The real yield on triple-A munis skyrocketed. Inflation shaved off only a few basis points from the nominal yield.

As inflation projected by the TIPS spread has crept back up, it has dragged the real yield on munis back into comportment with historical norms.

Guy LeBas, director of fixed income at Janney Montgomery Scott, said the mushrooming of real yields last year and their return to normal this year was not entirely due to inflation expectations.

The market’s outlook for almost no inflation late last year coincided with illiquidity and credit concerns about municipalities, LeBas said.

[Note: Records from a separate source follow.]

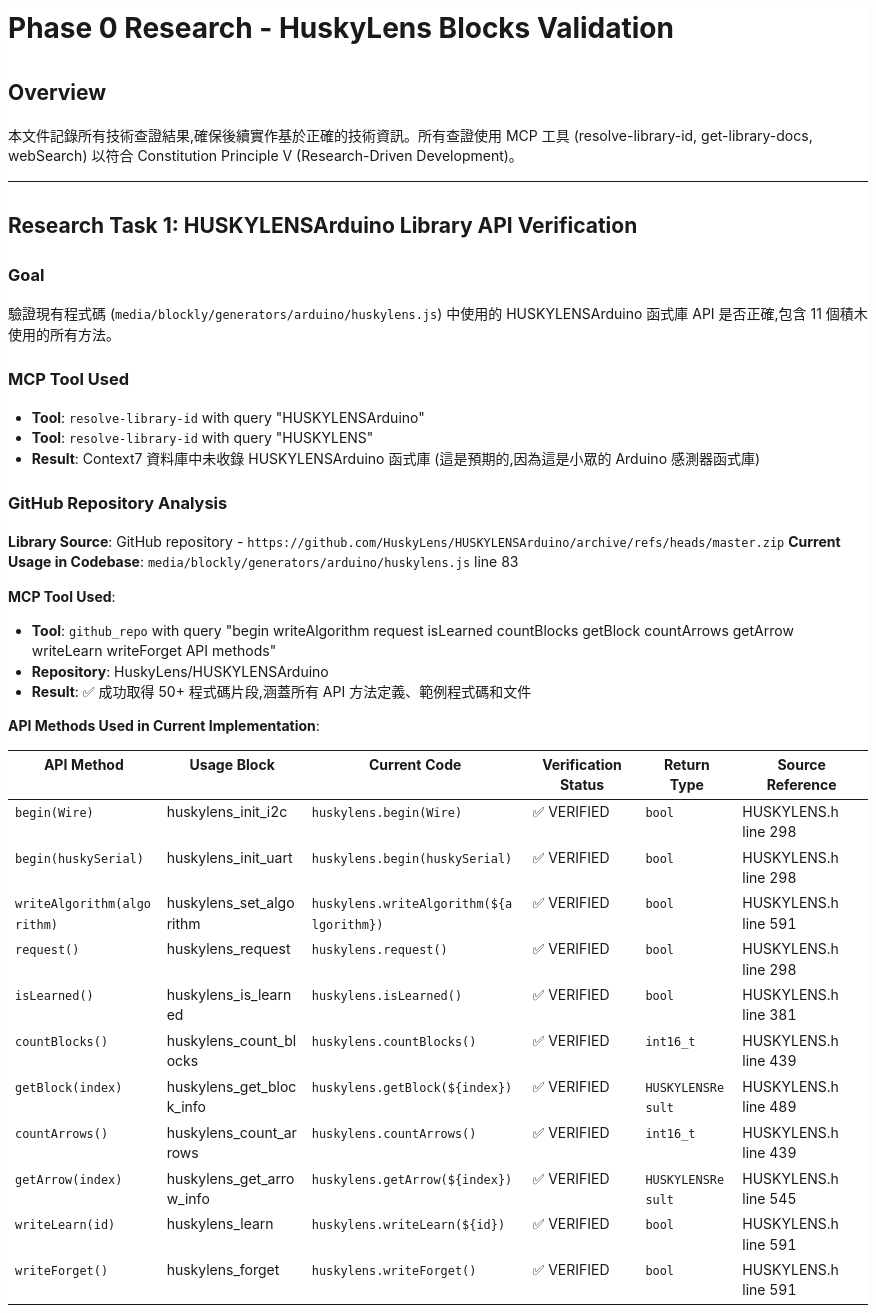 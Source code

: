 # Phase 0 Research - HuskyLens Blocks Validation

## Overview

本文件記錄所有技術查證結果,確保後續實作基於正確的技術資訊。所有查證使用 MCP 工具 (resolve-library-id, get-library-docs, webSearch) 以符合 Constitution Principle V (Research-Driven Development)。

---

## Research Task 1: HUSKYLENSArduino Library API Verification

### Goal

驗證現有程式碼 (`media/blockly/generators/arduino/huskylens.js`) 中使用的 HUSKYLENSArduino 函式庫 API 是否正確,包含 11 個積木使用的所有方法。

### MCP Tool Used

-   **Tool**: `resolve-library-id` with query "HUSKYLENSArduino"
-   **Tool**: `resolve-library-id` with query "HUSKYLENS"
-   **Result**: Context7 資料庫中未收錄 HUSKYLENSArduino 函式庫 (這是預期的,因為這是小眾的 Arduino 感測器函式庫)

### GitHub Repository Analysis

**Library Source**: GitHub repository - `https://github.com/HuskyLens/HUSKYLENSArduino/archive/refs/heads/master.zip`
**Current Usage in Codebase**: `media/blockly/generators/arduino/huskylens.js` line 83

**MCP Tool Used**:

-   **Tool**: `github_repo` with query "begin writeAlgorithm request isLearned countBlocks getBlock countArrows getArrow writeLearn writeForget API methods"
-   **Repository**: HuskyLens/HUSKYLENSArduino
-   **Result**: ✅ 成功取得 50+ 程式碼片段,涵蓋所有 API 方法定義、範例程式碼和文件

**API Methods Used in Current Implementation**:

| API Method                  | Usage Block              | Current Code                             | Verification Status | Return Type       | Source Reference     |
| --------------------------- | ------------------------ | ---------------------------------------- | ------------------- | ----------------- | -------------------- |
| `begin(Wire)`               | huskylens_init_i2c       | `huskylens.begin(Wire)`                  | ✅ VERIFIED         | `bool`            | HUSKYLENS.h line 298 |
| `begin(huskySerial)`        | huskylens_init_uart      | `huskylens.begin(huskySerial)`           | ✅ VERIFIED         | `bool`            | HUSKYLENS.h line 298 |
| `writeAlgorithm(algorithm)` | huskylens_set_algorithm  | `huskylens.writeAlgorithm(${algorithm})` | ✅ VERIFIED         | `bool`            | HUSKYLENS.h line 591 |
| `request()`                 | huskylens_request        | `huskylens.request()`                    | ✅ VERIFIED         | `bool`            | HUSKYLENS.h line 298 |
| `isLearned()`               | huskylens_is_learned     | `huskylens.isLearned()`                  | ✅ VERIFIED         | `bool`            | HUSKYLENS.h line 381 |
| `countBlocks()`             | huskylens_count_blocks   | `huskylens.countBlocks()`                | ✅ VERIFIED         | `int16_t`         | HUSKYLENS.h line 439 |
| `getBlock(index)`           | huskylens_get_block_info | `huskylens.getBlock(${index})`           | ✅ VERIFIED         | `HUSKYLENSResult` | HUSKYLENS.h line 489 |
| `countArrows()`             | huskylens_count_arrows   | `huskylens.countArrows()`                | ✅ VERIFIED         | `int16_t`         | HUSKYLENS.h line 439 |
| `getArrow(index)`           | huskylens_get_arrow_info | `huskylens.getArrow(${index})`           | ✅ VERIFIED         | `HUSKYLENSResult` | HUSKYLENS.h line 545 |
| `writeLearn(id)`            | huskylens_learn          | `huskylens.writeLearn(${id})`            | ✅ VERIFIED         | `bool`            | HUSKYLENS.h line 591 |
| `writeForget()`             | huskylens_forget         | `huskylens.writeForget()`                | ✅ VERIFIED         | `bool`            | HUSKYLENS.h line 591 |
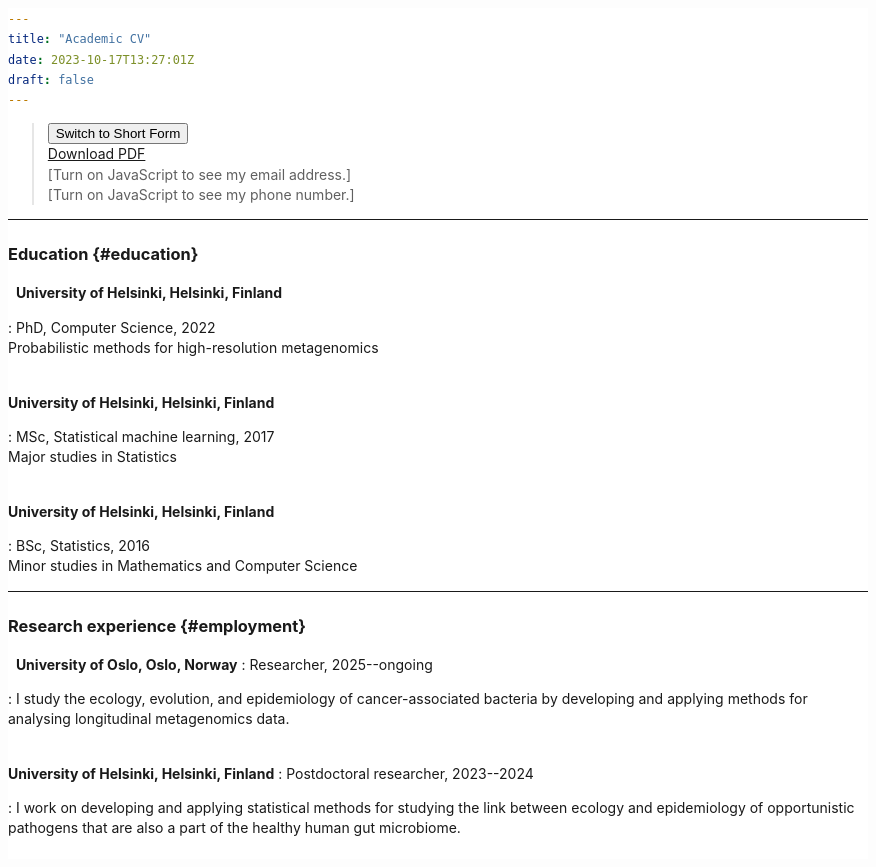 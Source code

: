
 ```yaml
---
title: "Academic CV"
date: 2023-10-17T13:27:01Z
draft: false
---
```

> <button type="button" name="resume-switcher" onclick="location.href='/resume'">Switch to Short Form</button>
> &ZeroWidthSpace;  
> &ZeroWidthSpace;[Download PDF](/documents/academic_cv_tommi_maklin.pdf)  
> &ZeroWidthSpace;<script src="/js/contact_me.js"></script><noscript>[Turn on JavaScript to see my email address.]</noscript>  
> &ZeroWidthSpace;<script src="/js/call_me.js"></script><noscript>[Turn on JavaScript to see my phone number.]</noscript>  

------

### Education {#education}
&nbsp;
__University of Helsinki, Helsinki, Finland__

: PhD, Computer Science, 2022   
Probabilistic methods for high-resolution metagenomics
<br><br>

__University of Helsinki, Helsinki, Finland__

: MSc, Statistical machine learning, 2017  
Major studies in Statistics
<br><br>

__University of Helsinki, Helsinki, Finland__

: BSc, Statistics, 2016  
Minor studies in Mathematics and Computer Science

------

### Research experience {#employment}
&nbsp;
__University of Oslo, Oslo, Norway__
: Researcher, 2025--ongoing  

: I study the ecology, evolution, and epidemiology of cancer-associated bacteria
by developing and applying methods for analysing longitudinal metagenomics data.
<br><br>

__University of Helsinki, Helsinki, Finland__
: Postdoctoral researcher, 2023--2024  

: I work on developing and applying statistical methods for studying the
link between ecology and epidemiology of opportunistic pathogens that
are also a part of the healthy human gut microbiome.
<br><br>
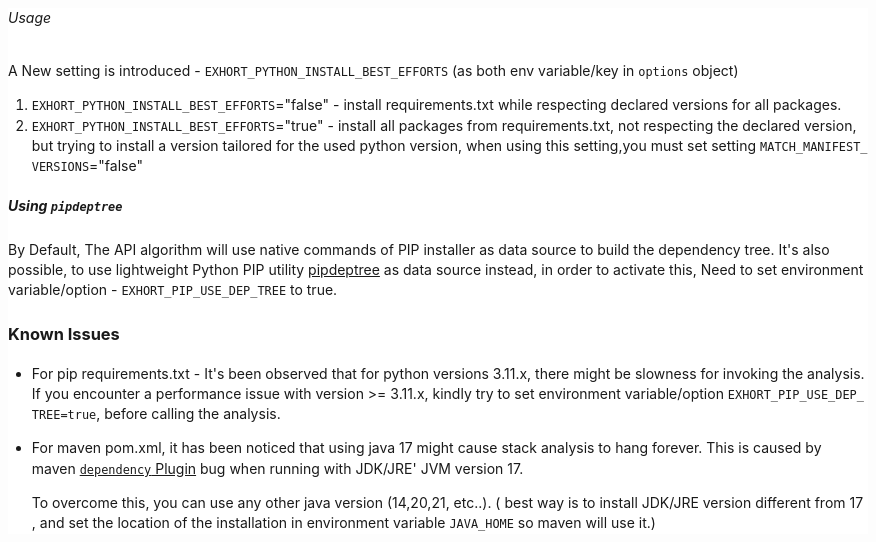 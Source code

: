 ###### Usage
A New setting is introduced - `EXHORT_PYTHON_INSTALL_BEST_EFFORTS` (as both env variable/key in `options` object)
1. `EXHORT_PYTHON_INSTALL_BEST_EFFORTS`="false" - install requirements.txt while respecting declared versions for all packages.
2. `EXHORT_PYTHON_INSTALL_BEST_EFFORTS`="true" - install all packages from requirements.txt, not respecting the declared version, but trying to install a version tailored for the used python version, when using this setting,you must set setting `MATCH_MANIFEST_VERSIONS`="false"

##### Using `pipdeptree`
By Default, The API algorithm will use native commands of PIP installer as data source to build the dependency tree.
It's also possible, to use lightweight Python PIP utility [pipdeptree](https://pypi.org/project/pipdeptree/) as data source instead, in order to activate this,
Need to set environment variable/option - `EXHORT_PIP_USE_DEP_TREE` to true.


[0]: https://img.shields.io/github/v/release/trustification/exhort-javascript-api?color=green&label=latest
[1]: https://img.shields.io/github/v/release/trustification/exhort-javascript-api?color=yellow&include_prereleases&label=early-access

### Known Issues

- For pip requirements.txt - It's been observed that for python versions 3.11.x, there might be slowness for invoking the analysis.
  If you encounter a performance issue with version >= 3.11.x, kindly try to set environment variable/option `EXHORT_PIP_USE_DEP_TREE=true`, before calling the analysis.


- For maven pom.xml, it has been noticed that using java 17 might cause stack analysis to hang forever.
  This is caused by maven [`dependency` Plugin](https://maven.apache.org/plugins/maven-dependency-plugin/) bug when running with JDK/JRE' JVM version 17.

  To overcome this, you can use any other java version (14,20,21, etc..). ( best way is to install JDK/JRE version different from 17 , and set the location of the installation in environment variable `JAVA_HOME` so maven will use it.)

That is partly why the real 10-year triple-A yield, based on the nominal yield minus the TIPS spread, leaped to 4.11% in December, which would have been 11 standard deviations from the mean prior to the Lehman bankruptcy in September.

Real yields vary as compensation for credit risk and illiquidity.

LeBas said because of these factors, investors were hesitant to buy munis late last year even with expectations for inflation close to nil.

Now that “we haven’t seen the explosions, the fireworks of default that some have feared,” he said, “the market is pricing in a more realistic expectation of credit risk.”

That leads to a real yield that squares with history. The real yield on the 20-year triple-A based on the TIPS spread is still elevated compared with the past five years.

The 20-year TIPS spread is 2.02%. Taking that inflationary bite out of the 20-year triple-A yield of 4.25% shows a real yield of 2.23%.

The average real 20-year triple-A yield since the Treasury began selling 20-year TIPS is 1.87%.